Zampieri Mattia, Soranzo Nicola, Bianchini Daniele, Altafini Claudio
SISSA-ISAS, International School for Advanced Studies, Trieste, Italy.
PLoS One. 2008 Aug 20;3(8):e2981. doi: 10.1371/journal.pone.0002981.
The concept of reverse engineering a gene network, i.e., of inferring a genome-wide graph of putative gene-gene interactions from compendia of high throughput microarray data has been extensively used in the last few years to deduce/integrate/validate various types of "physical" networks of interactions among genes or gene products.
This paper gives a comprehensive overview of which of these networks emerge significantly when reverse engineering large collections of gene expression data for two model organisms, E. coli and S. cerevisiae, without any prior information. For the first organism the pattern of co-expression is shown to reflect in fine detail both the operonal structure of the DNA and the regulatory effects exerted by the gene products when co-participating in a protein complex. For the second organism we find that direct transcriptional control (e.g., transcription factor-binding site interactions) has little statistical significance in comparison to the other regulatory mechanisms (such as co-sharing a protein complex, co-localization on a metabolic pathway or compartment), which are however resolved at a lower level of detail than in E. coli.

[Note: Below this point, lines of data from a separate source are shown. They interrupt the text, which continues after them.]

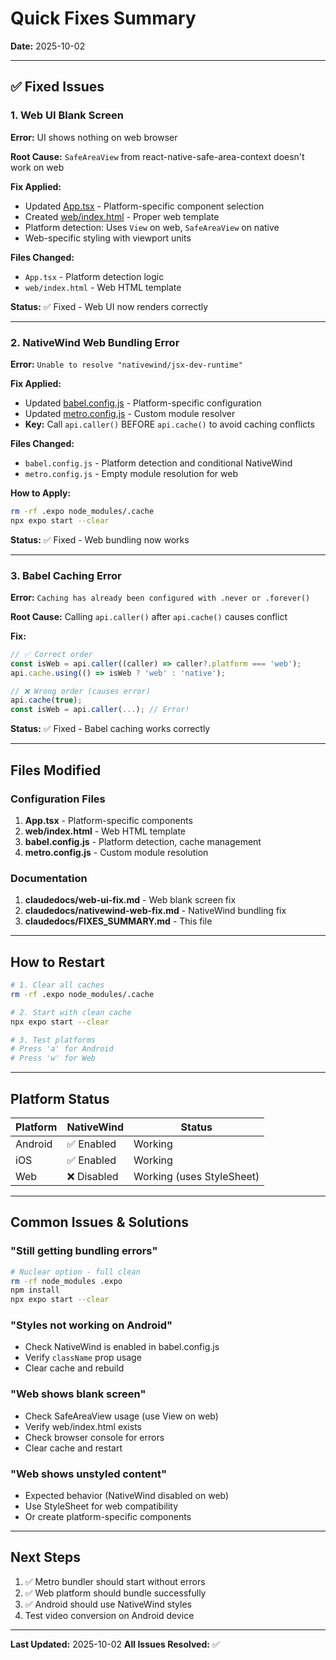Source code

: # Quick Fixes Summary

**Date:** 2025-10-02

---

## ✅ Fixed Issues

### 1. Web UI Blank Screen
**Error:** UI shows nothing on web browser

**Root Cause:** `SafeAreaView` from react-native-safe-area-context doesn't work on web

**Fix Applied:**
- Updated [App.tsx](../App.tsx) - Platform-specific component selection
- Created [web/index.html](../web/index.html) - Proper web template
- Platform detection: Uses `View` on web, `SafeAreaView` on native
- Web-specific styling with viewport units

**Files Changed:**
- `App.tsx` - Platform detection logic
- `web/index.html` - Web HTML template

**Status:** ✅ Fixed - Web UI now renders correctly

---

### 2. NativeWind Web Bundling Error
**Error:** `Unable to resolve "nativewind/jsx-dev-runtime"`

**Fix Applied:**
- Updated [babel.config.js](../babel.config.js) - Platform-specific configuration
- Updated [metro.config.js](../metro.config.js) - Custom module resolver
- **Key:** Call `api.caller()` BEFORE `api.cache()` to avoid caching conflicts

**Files Changed:**
- `babel.config.js` - Platform detection and conditional NativeWind
- `metro.config.js` - Empty module resolution for web

**How to Apply:**
```bash
rm -rf .expo node_modules/.cache
npx expo start --clear
```

**Status:** ✅ Fixed - Web bundling now works

---

### 3. Babel Caching Error
**Error:** `Caching has already been configured with .never or .forever()`

**Root Cause:** Calling `api.caller()` after `api.cache()` causes conflict

**Fix:**
```javascript
// ✅ Correct order
const isWeb = api.caller((caller) => caller?.platform === 'web');
api.cache.using(() => isWeb ? 'web' : 'native');

// ❌ Wrong order (causes error)
api.cache(true);
const isWeb = api.caller(...); // Error!
```

**Status:** ✅ Fixed - Babel caching works correctly

---

## Files Modified

### Configuration Files
1. **App.tsx** - Platform-specific components
2. **web/index.html** - Web HTML template
3. **babel.config.js** - Platform detection, cache management
4. **metro.config.js** - Custom module resolution

### Documentation
1. **claudedocs/web-ui-fix.md** - Web blank screen fix
2. **claudedocs/nativewind-web-fix.md** - NativeWind bundling fix
3. **claudedocs/FIXES_SUMMARY.md** - This file

---

## How to Restart

```bash
# 1. Clear all caches
rm -rf .expo node_modules/.cache

# 2. Start with clean cache
npx expo start --clear

# 3. Test platforms
# Press 'a' for Android
# Press 'w' for Web
```

---

## Platform Status

| Platform | NativeWind | Status |
|----------|-----------|--------|
| Android  | ✅ Enabled | Working |
| iOS      | ✅ Enabled | Working |
| Web      | ❌ Disabled | Working (uses StyleSheet) |

---

## Common Issues & Solutions

### "Still getting bundling errors"
```bash
# Nuclear option - full clean
rm -rf node_modules .expo
npm install
npx expo start --clear
```

### "Styles not working on Android"
- Check NativeWind is enabled in babel.config.js
- Verify `className` prop usage
- Clear cache and rebuild

### "Web shows blank screen"
- Check SafeAreaView usage (use View on web)
- Verify web/index.html exists
- Check browser console for errors
- Clear cache and restart

### "Web shows unstyled content"
- Expected behavior (NativeWind disabled on web)
- Use StyleSheet for web compatibility
- Or create platform-specific components

---

## Next Steps

1. ✅ Metro bundler should start without errors
2. ✅ Web platform should bundle successfully
3. ✅ Android should use NativeWind styles
4. Test video conversion on Android device

---

**Last Updated:** 2025-10-02
**All Issues Resolved:** ✅
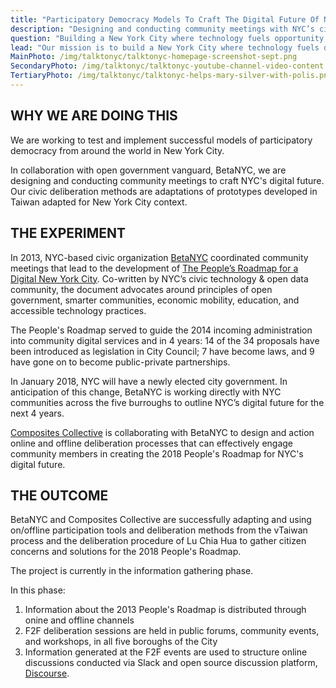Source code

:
 ```yaml
---
title: "Participatory Democracy Models To Craft The Digital Future Of NYC"
description: "Designing and conducting community meetings with NYC’s civic technology and open government vanguard, BetaNYC, to craft NYC’s digital future."
question: "Building a New York City where technology fuels opportunity, inclusion, engagement, efficiency, and innovation"
lead: "Our mission is to build a New York City where technology fuels opportunity, inclusion, engagement, efficiency, and innovation."
MainPhoto: /img/talktonyc/talktonyc-homepage-screenshot-sept.png
SecondaryPhoto: /img/talktonyc/talktonyc-youtube-channel-video-content.png
TertiaryPhoto: /img/talktonyc/talktonyc-helps-mary-silver-with-polis.png
---
```


## WHY WE ARE DOING THIS

We are working to test and implement successful models of participatory democracy from around the world in New York City.

In collaboration with open government vanguard, BetaNYC, we are designing and conducting community meetings to craft NYC's digital future. Our civic deliberation methods are adaptations of prototypes developed in Taiwan adapted for New York City context.

## THE EXPERIMENT

In 2013, NYC-based civic organization [BetaNYC]() coordinated community meetings that lead to the development of [The People’s Roadmap for a Digital New York City](). Co-written by NYC’s civic technology & open data community, the document advocates around principles of open government, smarter communities, economic mobility, education, and accessible technology practices.

The People's Roadmap served to guide the 2014 incoming administration into community digital services and in 4 years: 14 of the 34 proposals have been introduced as legislation in City Council; 7 have become laws, and 9 have gone on to become public-private partnerships.

In January 2018, NYC will have a newly elected city government. In anticipation of this change, BetaNYC is working directly with NYC communities across the five burroughs to outline NYC’s digital future for the next 4 years.

[Composites Collective](http://compositescollective.com) is collaborating with BetaNYC to design and action online and offline deliberation processes that can effectively engage community members in creating the 2018 People's Roadmap for NYC's digital future.

## THE OUTCOME

BetaNYC and Composites Collective are successfully adapting and using on/offline participation tools and deliberation methods from the vTaiwan process and the deliberation procedure of Lu Chia Hua to gather citizen concerns and solutions for the 2018 People's Roadmap.

The project is currently in the information gathering phase.

In this phase:

1. Information about the 2013 People's Roadmap is distributed through onine and offline channels
2. F2F deliberation sessions are held in public forums, community events, and workshops, in all five boroughs of the City
3. Information generated at the F2F events are used to structure online discussions conducted via Slack and open source discussion platform, [Discourse]().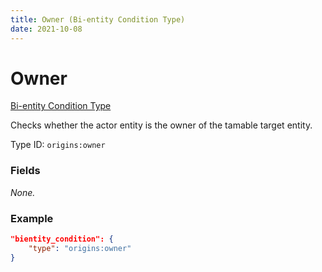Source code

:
 ```yaml
---
title: Owner (Bi-entity Condition Type)
date: 2021-10-08
---
```


# Owner

[Bi-entity Condition Type](../bientity_condition_types.md)

Checks whether the actor entity is the owner of the tamable target entity.

Type ID: `origins:owner`

### Fields

_None._

### Example
```json
"bientity_condition": {
    "type": "origins:owner"
}
```
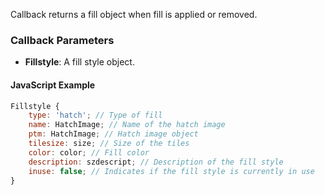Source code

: Callback returns a fill object when fill is applied or removed.

### Callback Parameters
- **Fillstyle**: A fill style object.

#### JavaScript Example
```javascript
Fillstyle {
    type: 'hatch'; // Type of fill
    name: HatchImage; // Name of the hatch image
    ptm: HatchImage; // Hatch image object
    tilesize: size; // Size of the tiles
    color: color; // Fill color
    description: szdescript; // Description of the fill style
    inuse: false; // Indicates if the fill style is currently in use
}
```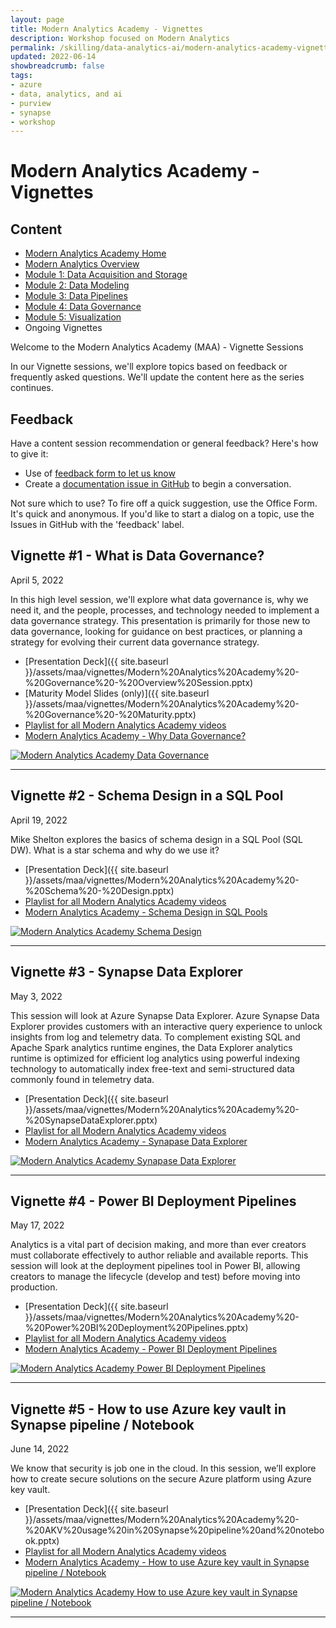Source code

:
 ```yaml
---
layout: page
title: Modern Analytics Academy - Vignettes
description: Workshop focused on Modern Analytics
permalink: /skilling/data-analytics-ai/modern-analytics-academy-vignettes
updated: 2022-06-14
showbreadcrumb: false
tags: 
- azure
- data, analytics, and ai
- purview
- synapse
- workshop
---
```


# Modern Analytics Academy - Vignettes

##  Content
* [Modern Analytics Academy Home](/PartnerResources/skilling/data-analytics-ai/modern-analytics-academy)
* [Modern Analytics Overview](/PartnerResources/skilling/data-analytics-ai/modern-analytics-academy-overview)
* [Module 1: Data Acquisition and Storage](/PartnerResources/skilling/data-analytics-ai/modern-analytics-academy-data-acquisition)
* [Module 2: Data Modeling](/PartnerResources/skilling/data-analytics-ai/modern-analytics-academy-data-modeling)
* [Module 3: Data Pipelines](/PartnerResources/skilling/data-analytics-ai/modern-analytics-academy-data-pipelines)
* [Module 4: Data Governance](/PartnerResources/skilling/data-analytics-ai/modern-analytics-academy-data-governance)
* [Module 5: Visualization](/PartnerResources/skilling/data-analytics-ai/modern-analytics-academy-data-visualization)
* Ongoing Vignettes

Welcome to the Modern Analytics Academy (MAA) - Vignette Sessions

In our Vignette sessions, we'll explore topics based on feedback or frequently asked questions. We'll update the content here as the series continues.

## Feedback

Have a content session recommendation or general feedback? Here's how to give it:
* Use of [feedback form to let us know](https://aka.ms/maa-feedback)
* Create a [documentation issue in GitHub](https://github.com/microsoft/PartnerResources/issues/new?labels=feedback&title=Modern%20Analytics%20Academy%20feedback) to begin a conversation.

Not sure which to use? To fire off a quick suggestion, use the Office Form. It's quick and anonymous. If you'd like to start a dialog on a topic, use the Issues in GitHub with the 'feedback' label.


## Vignette #1 - What is Data Governance?
April 5, 2022

In this high level session, we'll explore what data governance is, why we need it, and the people, processes, and technology needed to implement a data governance strategy. This presentation is primarily for those new to data governance, looking for guidance on best practices, or planning a strategy for evolving their current data governance strategy.

* [Presentation Deck]({{ site.baseurl }}/assets/maa/vignettes/Modern%20Analytics%20Academy%20-%20Governance%20-%20Overview%20Session.pptx)
* [Maturity Model Slides (only)]({{ site.baseurl }}/assets/maa/vignettes/Modern%20Analytics%20Academy%20-%20Governance%20-%20Maturity.pptx)
* [Playlist for all Modern Analytics Academy videos](https://www.youtube.com/playlist?list=PLz7jPMmpNrjm35mPO6KcOeNdMEMSYKXfj)
* [Modern Analytics Academy - Why Data Governance?](https://www.youtube.com/watch?v=OWrO3XmKxqQ)

[![Modern Analytics Academy Data Governance](https://img.youtube.com/vi/OWrO3XmKxqQ/0.jpg)](https://www.youtube.com/watch?v=OWrO3XmKxqQ)

---

## Vignette #2 - Schema Design in a SQL Pool
April 19, 2022

Mike Shelton explores the basics of schema design in a SQL Pool (SQL DW). What is a star schema and why do we use it? 

* [Presentation Deck]({{ site.baseurl }}/assets/maa/vignettes/Modern%20Analytics%20Academy%20-%20Schema%20-%20Design.pptx)
* [Playlist for all Modern Analytics Academy videos](https://www.youtube.com/playlist?list=PLz7jPMmpNrjm35mPO6KcOeNdMEMSYKXfj)
* [Modern Analytics Academy - Schema Design in SQL Pools](https://www.youtube.com/watch?v=zCqMyRtb41A)

[![Modern Analytics Academy Schema Design](https://img.youtube.com/vi/zCqMyRtb41A/0.jpg)](https://www.youtube.com/watch?v=zCqMyRtb41A)

---

## Vignette #3 - Synapse Data Explorer
May 3, 2022

This session will look at Azure Synapse Data Explorer. Azure Synapse Data Explorer provides customers with an interactive query experience to unlock insights from log and telemetry data. To complement existing SQL and Apache Spark analytics runtime engines, the Data Explorer analytics runtime is optimized for efficient log analytics using powerful indexing technology to automatically index free-text and semi-structured data commonly found in telemetry data.

* [Presentation Deck]({{ site.baseurl }}/assets/maa/vignettes/Modern%20Analytics%20Academy%20-%20SynapseDataExplorer.pptx)
* [Playlist for all Modern Analytics Academy videos](https://www.youtube.com/playlist?list=PLz7jPMmpNrjm35mPO6KcOeNdMEMSYKXfj)
* [Modern Analytics Academy - Synapase Data Explorer](https://www.youtube.com/watch?v=4BAIJd7xdBM)

[![Modern Analytics Academy Synapase Data Explorer](https://img.youtube.com/vi/4BAIJd7xdBM/0.jpg)](https://www.youtube.com/watch?v=4BAIJd7xdBM)

---

## Vignette #4 - Power BI Deployment Pipelines
May 17, 2022

 Analytics is a vital part of decision making, and more than ever creators must collaborate effectively to author reliable and available reports. This session will look at the deployment pipelines tool in Power BI, allowing creators to manage the lifecycle (develop and test) before moving into production.

* [Presentation Deck]({{ site.baseurl }}/assets/maa/vignettes/Modern%20Analytics%20Academy%20-%20Power%20BI%20Deployment%20Pipelines.pptx)
* [Playlist for all Modern Analytics Academy videos](https://www.youtube.com/playlist?list=PLz7jPMmpNrjm35mPO6KcOeNdMEMSYKXfj)
* [Modern Analytics Academy - Power BI Deployment Pipelines](https://www.youtube.com/watch?v=kYdEYfOpVqk)

[![Modern Analytics Academy Power BI Deployment Pipelines](https://img.youtube.com/vi/kYdEYfOpVqk/0.jpg)](https://www.youtube.com/watch?v=kYdEYfOpVqk)

---

## Vignette #5 - How to use Azure key vault in Synapse pipeline / Notebook
June 14, 2022

We know that security is job one in the cloud. In this session, we’ll explore how to create secure solutions on the secure Azure platform using Azure key vault.

* [Presentation Deck]({{ site.baseurl }}/assets/maa/vignettes/Modern%20Analytics%20Academy%20-%20AKV%20usage%20in%20Synapse%20pipeline%20and%20notebook.pptx)
* [Playlist for all Modern Analytics Academy videos](https://www.youtube.com/playlist?list=PLz7jPMmpNrjm35mPO6KcOeNdMEMSYKXfj)
* [Modern Analytics Academy - How to use Azure key vault in Synapse pipeline / Notebook](https://www.youtube.com/watch?v=09aBpfcqY2Q)

[![Modern Analytics Academy How to use Azure key vault in Synapse pipeline / Notebook](https://img.youtube.com/vi/09aBpfcqY2Q/0.jpg)](https://www.youtube.com/watch?v=09aBpfcqY2Q)

---
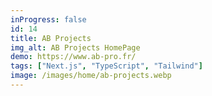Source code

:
 ```yaml
---
inProgress: false
id: 14
title: AB Projects
img_alt: AB Projects HomePage
demo: https://www.ab-pro.fr/
tags: ["Next.js", "TypeScript", "Tailwind"]
image: /images/home/ab-projects.webp
---
```

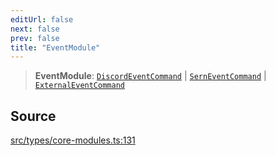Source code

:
 ```yaml
---
editUrl: false
next: false
prev: false
title: "EventModule"
---
```


> **EventModule**: [`DiscordEventCommand`](/v3/api/interfaces/discordeventcommand/) \| [`SernEventCommand`](/v3/api/interfaces/serneventcommand/) \| [`ExternalEventCommand`](/v3/api/interfaces/externaleventcommand/)

## Source

[src/types/core-modules.ts:131](https://github.com/sern-handler/handler/blob/91b3768e376cfe22ec37d8ab44f4e4a4dfe8a1e8/src/types/core-modules.ts#L131)
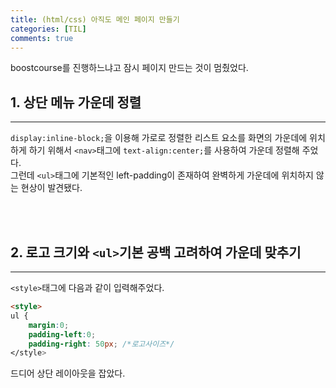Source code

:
 ```yaml
---
title: (html/css) 아직도 메인 페이지 만들기
categories: [TIL]
comments: true
---
```

boostcourse를 진행하느냐고 잠시 페이지 만드는 것이 멈췄었다.


## 1. 상단 메뉴 가운데 정렬
---

`display:inline-block;`을 이용해 가로로 정렬한 리스트 요소를 화면의 가운데에 위치하게 하기 위해서 `<nav>`태그에 `text-align:center;`를 사용하여 가운데 정렬해 주었다.  
그런데 `<ul>`태그에 기본적인 left-padding이 존재하여 완벽하게 가운데에 위치하지 않는 현상이 발견됐다.  
  
<br>
<br>

## 2. 로고 크기와 `<ul>`기본 공백 고려하여 가운데 맞추기
---

`<style>`태그에 다음과 같이 입력해주었다.

```html
<style>
ul {
    margin:0;
    padding-left:0;
    padding-right: 50px; /*로고사이즈*/
</style>
```
드디어 상단 레이아웃을 잡았다.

The gene co-expression patterns deduced from compendia of profiling experiments tend to unveil functional categories that are mainly associated to stable bindings rather than transient interactions. The inference power of this systematic analysis is substantially reduced when passing from E. coli to S. cerevisiae. This extensive analysis provides a way to describe the different complexity between the two organisms and discusses the critical limitations affecting this type of methodologies.
基因网络逆向工程的概念,即从高通量微阵列数据集中推断全基因组范围的假定基因-基因相互作用图,在过去几年中已被广泛用于推导/整合/验证基因或基因产物之间各种类型的“物理”相互作用网络。
本文全面概述了在没有任何先验信息的情况下,对两种模式生物大肠杆菌和酿酒酵母的大量基因表达数据进行逆向工程时,哪些网络会显著出现。对于第一种生物,共表达模式被证明能详细反映DNA的操纵子结构以及基因产物共同参与蛋白质复合物时所发挥的调控作用。对于第二种生物,我们发现与其他调控机制(如共同参与蛋白质复合物、在代谢途径或区室中共定位)相比,直接转录控制(如转录因子结合位点相互作用)的统计学意义不大,不过这些调控机制的解析细节程度低于大肠杆菌。
从分析实验数据集中推导出来的基因共表达模式往往揭示出主要与稳定结合而非瞬时相互作用相关的功能类别。从大肠杆菌到酿酒酵母,这种系统分析的推断能力大幅降低。这种广泛的分析提供了一种描述两种生物之间不同复杂性的方法,并讨论了影响此类方法的关键局限性。